● ACTIVITY
For this item, repeat the material exactly while omitting its pictures.

── TASK MATERIAL

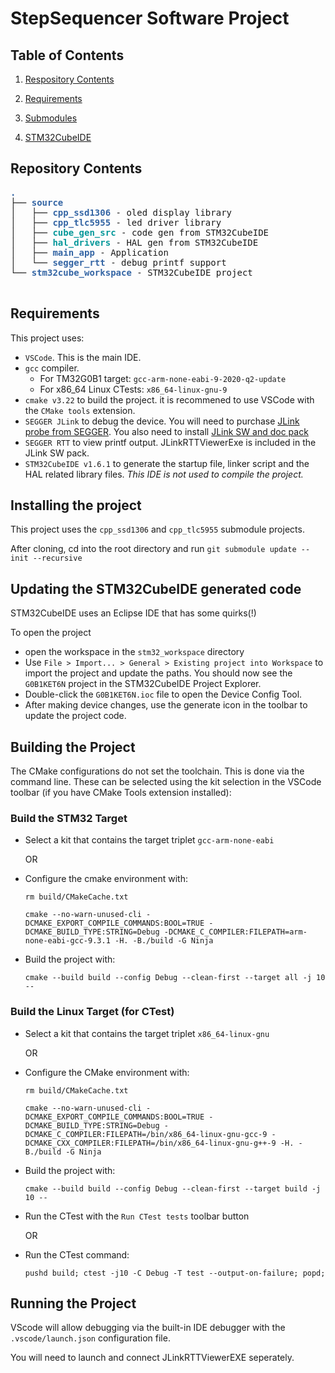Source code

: # StepSequencer Software Project

## Table of Contents
1. [Respository Contents](#Repository-Contents)

2. [Requirements](#Requirements)

3. [Submodules](#Submodules)

4. [STM32CubeIDE](#STM32CubeIDE)



## Repository Contents

<pre><font color="#3465A4"><b>.</b></font> 
├── <font color="#3465A4"><b>source</b></font>
│   ├── <font color="#3465A4"><b>cpp_ssd1306</b></font> - oled display library
│   ├── <font color="#3465A4"><b>cpp_tlc5955</b></font> - led driver library
│   ├── <font color="#06989A"><b>cube_gen_src</b></font> - code gen from STM32CubeIDE
│   ├── <font color="#06989A"><b>hal_drivers</b></font> - HAL gen from STM32CubeIDE
│   ├── <font color="#3465A4"><b>main_app</b></font> - Application
│   └── <font color="#3465A4"><b>segger_rtt</b></font> - debug printf support
└── <font color="#3465A4"><b>stm32cube_workspace</b></font> - STM32CubeIDE project

</pre>

## Requirements

This project uses:

- `VSCode`. This is the main IDE.
- `gcc` compiler. 
    - For TM32G0B1 target: `gcc-arm-none-eabi-9-2020-q2-update` 
    - For x86_64 Linux CTests: `x86_64-linux-gnu-9`
- `cmake v3.22` to build the project. it is recommened to use VSCode with the `CMake tools` extension.
- `SEGGER JLink` to debug the device. You will need to purchase [JLink probe from SEGGER](https://www.segger.com/products/debug-probes/j-link/).  You also need to install [JLink SW and doc pack](https://www.segger.com/downloads/jlink/)
- `SEGGER RTT` to view printf output. JLinkRTTViewerExe is included in the JLink SW pack.
- `STM32CubeIDE v1.6.1` to generate the startup file, linker script and the HAL related library files. _This IDE is not used to compile the project._

## Installing the project

This project uses the `cpp_ssd1306` and `cpp_tlc5955` submodule projects.

After cloning, cd into the root directory and run `git submodule update --init --recursive`

## Updating the STM32CubeIDE generated code

STM32CubeIDE uses an Eclipse IDE that has some quirks(!)

To open the project

- open the workspace in the `stm32_workspace` directory
- Use `File > Import... > General > Existing project into Workspace` to import the project and update the paths. You should now see the `G0B1KET6N` project in the STM32CubeIDE Project Explorer.
- Double-click the `G0B1KET6N.ioc` file to open the Device Config Tool.
- After making device changes, use the generate icon in the toolbar to update the project code.

## Building the Project

The CMake configurations do not set the toolchain. This is done via the command line. These can be selected using the kit selection in the VSCode toolbar (if you have CMake Tools extension installed):

### Build the STM32 Target

- Select a kit that contains the target triplet
`gcc-arm-none-eabi`

    OR

- Configure the cmake environment with:

    `rm build/CMakeCache.txt`

    `cmake --no-warn-unused-cli -DCMAKE_EXPORT_COMPILE_COMMANDS:BOOL=TRUE -DCMAKE_BUILD_TYPE:STRING=Debug -DCMAKE_C_COMPILER:FILEPATH=arm-none-eabi-gcc-9.3.1 -H. -B./build -G Ninja`

- Build the project with:

    `cmake --build build --config Debug --clean-first --target all -j 10 --`

### Build the Linux Target (for CTest)


- Select a kit that contains the target triplet
`x86_64-linux-gnu`

    OR

- Configure the CMake environment with:

    `rm build/CMakeCache.txt`

    `cmake --no-warn-unused-cli -DCMAKE_EXPORT_COMPILE_COMMANDS:BOOL=TRUE -DCMAKE_BUILD_TYPE:STRING=Debug -DCMAKE_C_COMPILER:FILEPATH=/bin/x86_64-linux-gnu-gcc-9 -DCMAKE_CXX_COMPILER:FILEPATH=/bin/x86_64-linux-gnu-g++-9 -H. -B./build -G Ninja`

- Build the project with:

    `cmake --build build --config Debug --clean-first --target build -j 10 --`

- Run the CTest with the `Run CTest tests` toolbar button

    OR

- Run the CTest command:

    `pushd build; ctest -j10 -C Debug -T test --output-on-failure; popd;`


## Running the Project

VScode will allow debugging via the built-in IDE debugger with the `.vscode/launch.json` configuration file.

You will need to launch and connect JLinkRTTViewerEXE seperately.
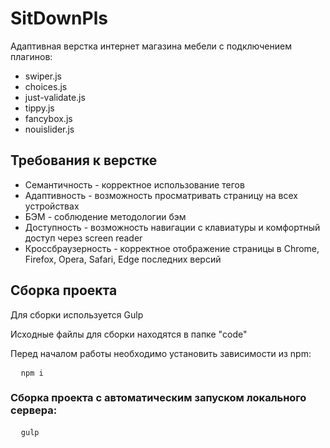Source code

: # SitDownPls
Адаптивная верстка интернет магазина мебели с подключением плагинов:
<ul>
<li>swiper.js</li>
<li>choices.js</li>
<li>just-validate.js</li>
<li>tippy.js</li>
<li>fancybox.js</li>
<li>nouislider.js</li>
</ul>
<h2>Требования к верстке</h2>
<ul>
  <li>Семантичность - корректное использование тегов</li>
  <li>Адаптивность - возможность просматривать страницу на всех устройствах</li>
  <li>БЭМ - соблюдение методологии бэм</li>
  <li>Доступность - возможность навигации с клавиатуры и комфортный доступ через screen reader</li>
  <li>Кроссбраузерность - корректное отображение страницы в Chrome, Firefox, Opera, Safari, Edge последних версий</li>
</ul>



<h2>Сборка проекта</h2>
<p>Для сборки используется <a hfef="https://github.com/gulpjs/gulp" target="_blank">Gulp</a></p>
<p>Исходные файлы для сборки находятся в папке "code"</p>
<p>Перед началом работы необходимо установить зависимости из npm:</p>
<pre>
  <code>npm i</code>
</pre>
<h3>Сборка проекта с автоматическим запуском локального сервера: </h3>
<pre>
  <code>gulp</code>
</pre>

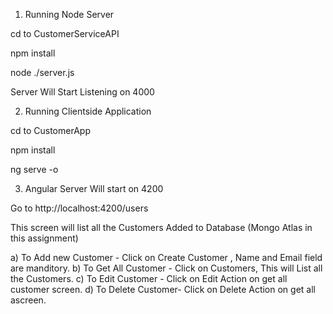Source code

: 1. Running Node Server

  cd to CustomerServiceAPI
  
  npm install
  
  node ./server.js
  
  Server Will Start Listening on 4000
  
2. Running Clientside Application

  cd to CustomerApp
  
  npm install
  
  ng serve -o
  
3. Angular Server Will start on 4200

  Go to http://localhost:4200/users

  This screen will list all the Customers Added to Database (Mongo Atlas in this assignment)

  a) To Add new Customer - Click on Create Customer , Name and Email field are manditory.
  b) To Get All Customer  - Click on Customers, This will List all the Customers.
  c) To Edit Customer -    Click on Edit Action on get all customer screen.
  d) To Delete Customer-   Click on Delete Action on get all ascreen.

────

● SOLUTION TO THIS PROBLEM
Source code

: # StepSequencer Software Project

## Table of Contents
1. [Respository Contents](#Repository-Contents)

2. [Requirements](#Requirements)

3. [Submodules](#Submodules)

4. [STM32CubeIDE](#STM32CubeIDE)



## Repository Contents

<pre><font color="#3465A4"><b>.</b></font> 
├── <font color="#3465A4"><b>source</b></font>
│   ├── <font color="#3465A4"><b>cpp_ssd1306</b></font> - oled display library
│   ├── <font color="#3465A4"><b>cpp_tlc5955</b></font> - led driver library
│   ├── <font color="#06989A"><b>cube_gen_src</b></font> - code gen from STM32CubeIDE
│   ├── <font color="#06989A"><b>hal_drivers</b></font> - HAL gen from STM32CubeIDE
│   ├── <font color="#3465A4"><b>main_app</b></font> - Application
│   └── <font color="#3465A4"><b>segger_rtt</b></font> - debug printf support
└── <font color="#3465A4"><b>stm32cube_workspace</b></font> - STM32CubeIDE project

</pre>

## Requirements

This project uses:

- `VSCode`. This is the main IDE.
- `gcc` compiler. 
    - For TM32G0B1 target: `gcc-arm-none-eabi-9-2020-q2-update` 
    - For x86_64 Linux CTests: `x86_64-linux-gnu-9`
- `cmake v3.22` to build the project. it is recommened to use VSCode with the `CMake tools` extension.
- `SEGGER JLink` to debug the device. You will need to purchase [JLink probe from SEGGER](https://www.segger.com/products/debug-probes/j-link/).  You also need to install [JLink SW and doc pack](https://www.segger.com/downloads/jlink/)
- `SEGGER RTT` to view printf output. JLinkRTTViewerExe is included in the JLink SW pack.
- `STM32CubeIDE v1.6.1` to generate the startup file, linker script and the HAL related library files. _This IDE is not used to compile the project._

## Installing the project

This project uses the `cpp_ssd1306` and `cpp_tlc5955` submodule projects.

After cloning, cd into the root directory and run `git submodule update --init --recursive`

## Updating the STM32CubeIDE generated code

STM32CubeIDE uses an Eclipse IDE that has some quirks(!)

To open the project

- open the workspace in the `stm32_workspace` directory
- Use `File > Import... > General > Existing project into Workspace` to import the project and update the paths. You should now see the `G0B1KET6N` project in the STM32CubeIDE Project Explorer.
- Double-click the `G0B1KET6N.ioc` file to open the Device Config Tool.
- After making device changes, use the generate icon in the toolbar to update the project code.

## Building the Project

The CMake configurations do not set the toolchain. This is done via the command line. These can be selected using the kit selection in the VSCode toolbar (if you have CMake Tools extension installed):

### Build the STM32 Target

- Select a kit that contains the target triplet
`gcc-arm-none-eabi`

    OR

- Configure the cmake environment with:

    `rm build/CMakeCache.txt`

    `cmake --no-warn-unused-cli -DCMAKE_EXPORT_COMPILE_COMMANDS:BOOL=TRUE -DCMAKE_BUILD_TYPE:STRING=Debug -DCMAKE_C_COMPILER:FILEPATH=arm-none-eabi-gcc-9.3.1 -H. -B./build -G Ninja`

- Build the project with:

    `cmake --build build --config Debug --clean-first --target all -j 10 --`

### Build the Linux Target (for CTest)


- Select a kit that contains the target triplet
`x86_64-linux-gnu`

    OR

- Configure the CMake environment with:

    `rm build/CMakeCache.txt`

    `cmake --no-warn-unused-cli -DCMAKE_EXPORT_COMPILE_COMMANDS:BOOL=TRUE -DCMAKE_BUILD_TYPE:STRING=Debug -DCMAKE_C_COMPILER:FILEPATH=/bin/x86_64-linux-gnu-gcc-9 -DCMAKE_CXX_COMPILER:FILEPATH=/bin/x86_64-linux-gnu-g++-9 -H. -B./build -G Ninja`

- Build the project with:

    `cmake --build build --config Debug --clean-first --target build -j 10 --`

- Run the CTest with the `Run CTest tests` toolbar button

    OR

- Run the CTest command:

    `pushd build; ctest -j10 -C Debug -T test --output-on-failure; popd;`


## Running the Project

VScode will allow debugging via the built-in IDE debugger with the `.vscode/launch.json` configuration file.

You will need to launch and connect JLinkRTTViewerEXE seperately.
Source code

: # SitDownPls
Адаптивная верстка интернет магазина мебели с подключением плагинов:
<ul>
<li>swiper.js</li>
<li>choices.js</li>
<li>just-validate.js</li>
<li>tippy.js</li>
<li>fancybox.js</li>
<li>nouislider.js</li>
</ul>
<h2>Требования к верстке</h2>
<ul>
  <li>Семантичность - корректное использование тегов</li>
  <li>Адаптивность - возможность просматривать страницу на всех устройствах</li>
  <li>БЭМ - соблюдение методологии бэм</li>
  <li>Доступность - возможность навигации с клавиатуры и комфортный доступ через screen reader</li>
  <li>Кроссбраузерность - корректное отображение страницы в Chrome, Firefox, Opera, Safari, Edge последних версий</li>
</ul>



<h2>Сборка проекта</h2>
<p>Для сборки используется <a hfef="https://github.com/gulpjs/gulp" target="_blank">Gulp</a></p>
<p>Исходные файлы для сборки находятся в папке "code"</p>
<p>Перед началом работы необходимо установить зависимости из npm:</p>
<pre>
  <code>npm i</code>
</pre>
<h3>Сборка проекта с автоматическим запуском локального сервера: </h3>
<pre>
  <code>gulp</code>
</pre>

Source code

: 1. Running Node Server

  cd to CustomerServiceAPI
  
  npm install
  
  node ./server.js
  
  Server Will Start Listening on 4000
  
2. Running Clientside Application

  cd to CustomerApp
  
  npm install
  
  ng serve -o
  
3. Angular Server Will start on 4200

  Go to http://localhost:4200/users

  This screen will list all the Customers Added to Database (Mongo Atlas in this assignment)

  a) To Add new Customer - Click on Create Customer , Name and Email field are manditory.
  b) To Get All Customer  - Click on Customers, This will List all the Customers.
  c) To Edit Customer -    Click on Edit Action on get all customer screen.
  d) To Delete Customer-   Click on Delete Action on get all ascreen.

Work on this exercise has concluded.